Collected data:
----------

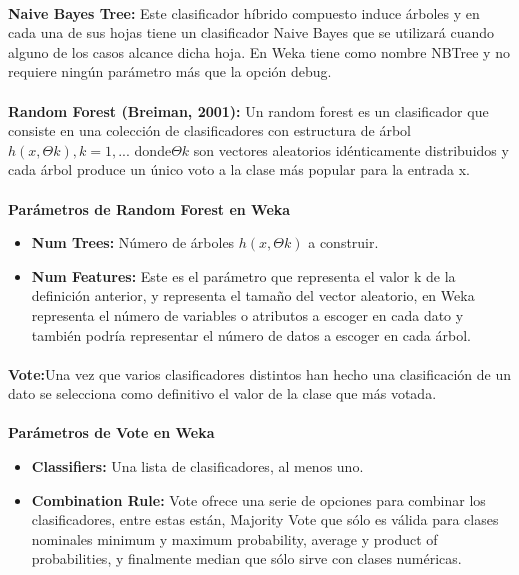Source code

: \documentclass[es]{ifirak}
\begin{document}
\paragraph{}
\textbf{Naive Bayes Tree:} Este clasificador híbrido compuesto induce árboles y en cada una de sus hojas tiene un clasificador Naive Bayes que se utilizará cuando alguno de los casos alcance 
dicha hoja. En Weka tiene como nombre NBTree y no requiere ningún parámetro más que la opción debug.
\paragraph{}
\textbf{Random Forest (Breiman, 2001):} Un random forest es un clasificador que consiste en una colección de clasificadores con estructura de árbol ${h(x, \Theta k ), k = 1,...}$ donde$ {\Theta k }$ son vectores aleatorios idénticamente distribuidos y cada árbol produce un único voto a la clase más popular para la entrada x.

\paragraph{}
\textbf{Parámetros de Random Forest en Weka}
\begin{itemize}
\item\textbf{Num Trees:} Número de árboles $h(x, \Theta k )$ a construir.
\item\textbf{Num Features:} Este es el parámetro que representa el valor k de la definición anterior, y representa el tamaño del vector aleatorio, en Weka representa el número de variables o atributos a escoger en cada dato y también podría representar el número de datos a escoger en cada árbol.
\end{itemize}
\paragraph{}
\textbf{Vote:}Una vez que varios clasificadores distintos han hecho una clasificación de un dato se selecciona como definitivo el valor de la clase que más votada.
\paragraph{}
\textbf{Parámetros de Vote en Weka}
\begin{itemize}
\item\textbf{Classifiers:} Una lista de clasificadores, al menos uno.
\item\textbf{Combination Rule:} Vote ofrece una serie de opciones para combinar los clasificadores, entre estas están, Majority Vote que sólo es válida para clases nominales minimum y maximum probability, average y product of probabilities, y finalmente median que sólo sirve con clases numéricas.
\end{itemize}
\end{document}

----------

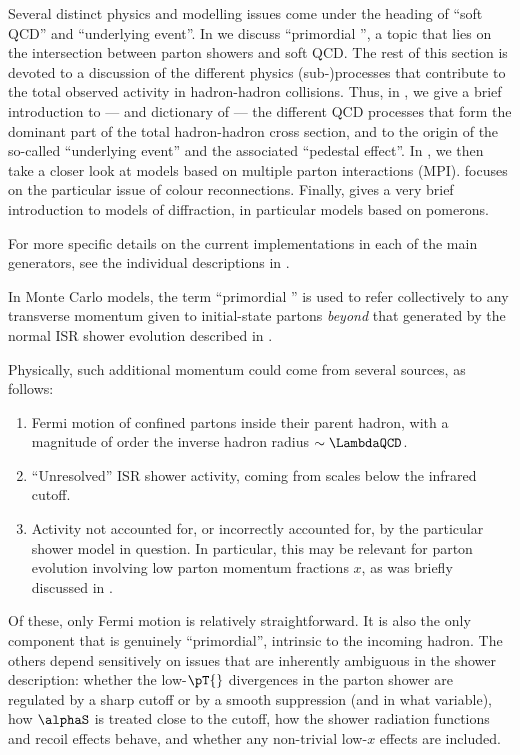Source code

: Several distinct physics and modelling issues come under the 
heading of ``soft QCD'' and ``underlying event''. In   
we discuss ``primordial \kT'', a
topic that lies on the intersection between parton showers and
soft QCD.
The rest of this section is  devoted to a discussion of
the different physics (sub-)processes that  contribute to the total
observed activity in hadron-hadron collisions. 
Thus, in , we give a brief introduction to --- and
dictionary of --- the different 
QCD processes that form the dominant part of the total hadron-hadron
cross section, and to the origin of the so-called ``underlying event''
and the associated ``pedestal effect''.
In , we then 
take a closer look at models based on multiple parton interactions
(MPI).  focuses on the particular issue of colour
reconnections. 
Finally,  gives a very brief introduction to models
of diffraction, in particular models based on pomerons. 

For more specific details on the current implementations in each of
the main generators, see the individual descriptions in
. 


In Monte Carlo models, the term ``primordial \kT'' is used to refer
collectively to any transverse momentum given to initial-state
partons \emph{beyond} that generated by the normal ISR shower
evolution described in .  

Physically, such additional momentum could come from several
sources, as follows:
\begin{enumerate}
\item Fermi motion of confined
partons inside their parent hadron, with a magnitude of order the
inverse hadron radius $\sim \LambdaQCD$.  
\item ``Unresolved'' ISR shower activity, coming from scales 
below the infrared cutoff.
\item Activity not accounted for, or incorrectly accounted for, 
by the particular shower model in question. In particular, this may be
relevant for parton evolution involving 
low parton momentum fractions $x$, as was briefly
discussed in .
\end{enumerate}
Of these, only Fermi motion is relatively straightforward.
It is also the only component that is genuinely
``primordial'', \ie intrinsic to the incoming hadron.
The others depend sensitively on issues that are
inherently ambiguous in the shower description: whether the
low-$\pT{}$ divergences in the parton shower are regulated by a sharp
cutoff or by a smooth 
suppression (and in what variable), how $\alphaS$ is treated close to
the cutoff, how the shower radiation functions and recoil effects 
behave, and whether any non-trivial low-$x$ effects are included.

----------

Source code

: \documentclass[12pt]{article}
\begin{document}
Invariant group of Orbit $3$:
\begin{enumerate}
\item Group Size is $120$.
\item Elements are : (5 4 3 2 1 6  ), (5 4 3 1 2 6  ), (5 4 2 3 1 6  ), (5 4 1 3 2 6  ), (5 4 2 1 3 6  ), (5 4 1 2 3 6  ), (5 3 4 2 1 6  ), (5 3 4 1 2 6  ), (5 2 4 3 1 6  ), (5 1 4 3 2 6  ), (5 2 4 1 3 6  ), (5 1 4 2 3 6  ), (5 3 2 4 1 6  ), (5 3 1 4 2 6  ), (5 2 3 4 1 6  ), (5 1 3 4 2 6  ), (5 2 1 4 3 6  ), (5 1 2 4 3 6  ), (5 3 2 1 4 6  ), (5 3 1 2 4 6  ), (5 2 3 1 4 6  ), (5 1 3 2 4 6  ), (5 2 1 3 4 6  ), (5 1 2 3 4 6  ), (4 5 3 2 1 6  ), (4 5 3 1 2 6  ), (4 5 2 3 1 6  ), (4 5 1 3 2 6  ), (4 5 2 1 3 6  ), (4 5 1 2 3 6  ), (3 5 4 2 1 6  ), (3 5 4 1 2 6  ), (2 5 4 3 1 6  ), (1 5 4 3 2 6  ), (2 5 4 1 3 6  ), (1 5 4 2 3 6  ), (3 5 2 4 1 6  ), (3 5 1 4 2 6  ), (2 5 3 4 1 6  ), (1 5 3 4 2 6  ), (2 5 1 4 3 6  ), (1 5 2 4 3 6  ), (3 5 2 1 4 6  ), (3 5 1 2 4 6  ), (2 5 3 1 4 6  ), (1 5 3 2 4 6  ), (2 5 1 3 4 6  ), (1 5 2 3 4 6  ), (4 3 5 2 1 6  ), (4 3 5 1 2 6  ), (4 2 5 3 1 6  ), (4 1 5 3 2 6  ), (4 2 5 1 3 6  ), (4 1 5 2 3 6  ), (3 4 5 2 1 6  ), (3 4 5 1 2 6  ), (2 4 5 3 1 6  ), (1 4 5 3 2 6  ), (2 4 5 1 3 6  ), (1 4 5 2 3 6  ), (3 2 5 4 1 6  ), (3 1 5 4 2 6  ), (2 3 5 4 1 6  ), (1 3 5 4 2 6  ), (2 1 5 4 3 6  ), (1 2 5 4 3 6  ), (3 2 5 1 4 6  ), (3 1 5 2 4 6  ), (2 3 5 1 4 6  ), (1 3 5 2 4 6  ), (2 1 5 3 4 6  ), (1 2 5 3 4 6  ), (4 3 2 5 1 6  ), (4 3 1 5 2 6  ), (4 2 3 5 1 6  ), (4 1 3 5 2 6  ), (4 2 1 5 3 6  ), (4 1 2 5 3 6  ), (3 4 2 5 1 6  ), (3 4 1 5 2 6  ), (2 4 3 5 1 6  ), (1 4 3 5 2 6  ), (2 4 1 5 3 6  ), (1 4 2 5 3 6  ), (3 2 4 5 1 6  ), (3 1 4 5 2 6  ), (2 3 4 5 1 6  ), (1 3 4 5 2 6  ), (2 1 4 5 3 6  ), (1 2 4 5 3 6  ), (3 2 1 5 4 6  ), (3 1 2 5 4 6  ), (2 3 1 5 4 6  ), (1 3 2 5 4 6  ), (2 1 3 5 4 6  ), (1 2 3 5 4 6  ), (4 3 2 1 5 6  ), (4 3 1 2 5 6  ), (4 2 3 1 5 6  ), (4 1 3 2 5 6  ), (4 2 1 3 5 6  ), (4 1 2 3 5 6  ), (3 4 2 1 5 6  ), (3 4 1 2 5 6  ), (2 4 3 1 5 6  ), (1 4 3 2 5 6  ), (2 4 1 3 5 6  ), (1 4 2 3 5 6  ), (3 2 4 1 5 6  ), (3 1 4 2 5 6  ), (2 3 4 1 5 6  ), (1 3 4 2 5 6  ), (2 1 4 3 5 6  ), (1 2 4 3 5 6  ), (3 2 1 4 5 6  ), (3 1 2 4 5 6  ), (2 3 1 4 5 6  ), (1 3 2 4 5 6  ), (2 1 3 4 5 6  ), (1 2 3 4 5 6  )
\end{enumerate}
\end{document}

----------

(Task statement) From the records above, transcribe exactly the run of lines that opens with the line holding "The others depend" and closes with the line holding "behave, and whether", both included.

(Output below)
The others depend sensitively on issues that are
inherently ambiguous in the shower description: whether the
low-$\pT{}$ divergences in the parton shower are regulated by a sharp
cutoff or by a smooth 
suppression (and in what variable), how $\alphaS$ is treated close to
the cutoff, how the shower radiation functions and recoil effects 
behave, and whether any non-trivial low-$x$ effects are included.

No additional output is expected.